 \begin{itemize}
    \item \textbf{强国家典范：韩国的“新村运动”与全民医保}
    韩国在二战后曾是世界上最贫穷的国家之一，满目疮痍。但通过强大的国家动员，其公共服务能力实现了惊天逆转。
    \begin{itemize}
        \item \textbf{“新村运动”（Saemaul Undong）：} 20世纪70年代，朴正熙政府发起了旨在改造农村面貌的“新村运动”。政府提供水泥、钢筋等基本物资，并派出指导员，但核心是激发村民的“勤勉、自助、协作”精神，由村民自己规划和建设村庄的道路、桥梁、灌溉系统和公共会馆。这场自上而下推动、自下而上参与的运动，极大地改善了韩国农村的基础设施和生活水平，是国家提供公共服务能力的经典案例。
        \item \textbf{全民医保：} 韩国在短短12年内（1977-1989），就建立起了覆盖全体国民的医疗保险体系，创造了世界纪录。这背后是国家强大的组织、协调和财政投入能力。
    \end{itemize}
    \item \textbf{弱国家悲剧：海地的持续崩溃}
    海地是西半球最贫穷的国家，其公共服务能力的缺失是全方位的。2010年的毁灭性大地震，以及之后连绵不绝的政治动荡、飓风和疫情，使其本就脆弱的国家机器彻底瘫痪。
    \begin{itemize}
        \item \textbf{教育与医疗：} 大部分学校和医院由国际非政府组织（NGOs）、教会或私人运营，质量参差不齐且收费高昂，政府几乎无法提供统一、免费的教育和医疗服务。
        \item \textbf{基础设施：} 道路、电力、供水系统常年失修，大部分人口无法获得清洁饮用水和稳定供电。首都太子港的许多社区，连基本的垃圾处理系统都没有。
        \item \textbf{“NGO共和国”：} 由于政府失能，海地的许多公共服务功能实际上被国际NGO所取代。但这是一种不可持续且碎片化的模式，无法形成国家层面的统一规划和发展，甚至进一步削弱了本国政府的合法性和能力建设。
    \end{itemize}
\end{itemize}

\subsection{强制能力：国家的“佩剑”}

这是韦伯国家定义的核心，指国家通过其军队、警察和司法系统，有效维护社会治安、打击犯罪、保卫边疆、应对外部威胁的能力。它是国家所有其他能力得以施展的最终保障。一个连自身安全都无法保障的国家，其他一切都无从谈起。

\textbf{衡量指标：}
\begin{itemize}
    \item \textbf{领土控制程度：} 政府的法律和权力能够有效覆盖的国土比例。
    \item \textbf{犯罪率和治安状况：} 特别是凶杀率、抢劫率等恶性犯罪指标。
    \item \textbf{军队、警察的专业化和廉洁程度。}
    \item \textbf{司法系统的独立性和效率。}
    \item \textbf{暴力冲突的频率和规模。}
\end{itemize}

* * *

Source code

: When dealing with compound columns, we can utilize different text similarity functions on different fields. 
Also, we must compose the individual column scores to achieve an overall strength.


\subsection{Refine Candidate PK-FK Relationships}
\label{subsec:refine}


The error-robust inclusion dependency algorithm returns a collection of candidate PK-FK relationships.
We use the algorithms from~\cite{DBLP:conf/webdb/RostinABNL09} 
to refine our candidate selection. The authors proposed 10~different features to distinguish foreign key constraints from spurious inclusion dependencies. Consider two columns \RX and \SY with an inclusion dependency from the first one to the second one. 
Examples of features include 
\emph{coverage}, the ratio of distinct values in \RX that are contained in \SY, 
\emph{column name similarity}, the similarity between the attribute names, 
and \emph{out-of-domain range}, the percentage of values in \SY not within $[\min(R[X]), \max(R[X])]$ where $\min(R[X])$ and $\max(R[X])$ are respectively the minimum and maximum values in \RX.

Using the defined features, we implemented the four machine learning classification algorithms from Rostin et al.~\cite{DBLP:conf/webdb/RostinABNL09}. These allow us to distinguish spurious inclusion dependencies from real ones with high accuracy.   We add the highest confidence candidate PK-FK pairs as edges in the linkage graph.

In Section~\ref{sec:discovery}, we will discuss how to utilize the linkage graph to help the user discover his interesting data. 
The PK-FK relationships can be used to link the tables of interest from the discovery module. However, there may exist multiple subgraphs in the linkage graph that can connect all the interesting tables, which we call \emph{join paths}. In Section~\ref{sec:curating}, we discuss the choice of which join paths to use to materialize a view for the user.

--

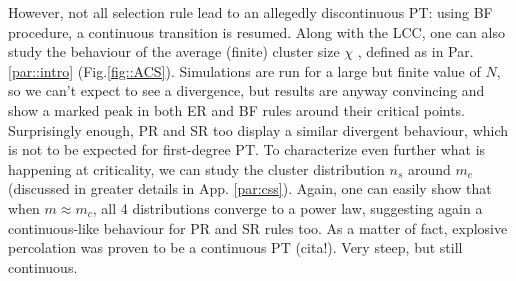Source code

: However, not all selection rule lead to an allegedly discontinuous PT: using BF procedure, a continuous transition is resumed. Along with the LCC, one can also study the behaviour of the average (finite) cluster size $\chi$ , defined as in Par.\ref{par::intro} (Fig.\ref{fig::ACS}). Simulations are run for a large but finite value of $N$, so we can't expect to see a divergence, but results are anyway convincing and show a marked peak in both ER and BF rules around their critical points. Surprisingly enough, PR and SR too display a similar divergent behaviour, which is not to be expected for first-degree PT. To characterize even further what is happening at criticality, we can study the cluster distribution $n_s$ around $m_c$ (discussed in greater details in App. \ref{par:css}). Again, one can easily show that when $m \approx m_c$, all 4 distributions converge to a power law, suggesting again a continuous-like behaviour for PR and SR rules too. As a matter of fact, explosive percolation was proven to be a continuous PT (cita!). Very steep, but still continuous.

WORK INSTRUCTION »
Retype exactly the span of lines from the one with "the similarity between" through the one with "The PK-FK relationships"; include both ends and omit the rest of the material.

TASK RESULT »
\emph{column name similarity}, the similarity between the attribute names, 
and \emph{out-of-domain range}, the percentage of values in \SY not within $[\min(R[X]), \max(R[X])]$ where $\min(R[X])$ and $\max(R[X])$ are respectively the minimum and maximum values in \RX.

Using the defined features, we implemented the four machine learning classification algorithms from Rostin et al.~\cite{DBLP:conf/webdb/RostinABNL09}. These allow us to distinguish spurious inclusion dependencies from real ones with high accuracy.   We add the highest confidence candidate PK-FK pairs as edges in the linkage graph.

In Section~\ref{sec:discovery}, we will discuss how to utilize the linkage graph to help the user discover his interesting data. 
The PK-FK relationships can be used to link the tables of interest from the discovery module. However, there may exist multiple subgraphs in the linkage graph that can connect all the interesting tables, which we call \emph{join paths}. In Section~\ref{sec:curating}, we discuss the choice of which join paths to use to materialize a view for the user.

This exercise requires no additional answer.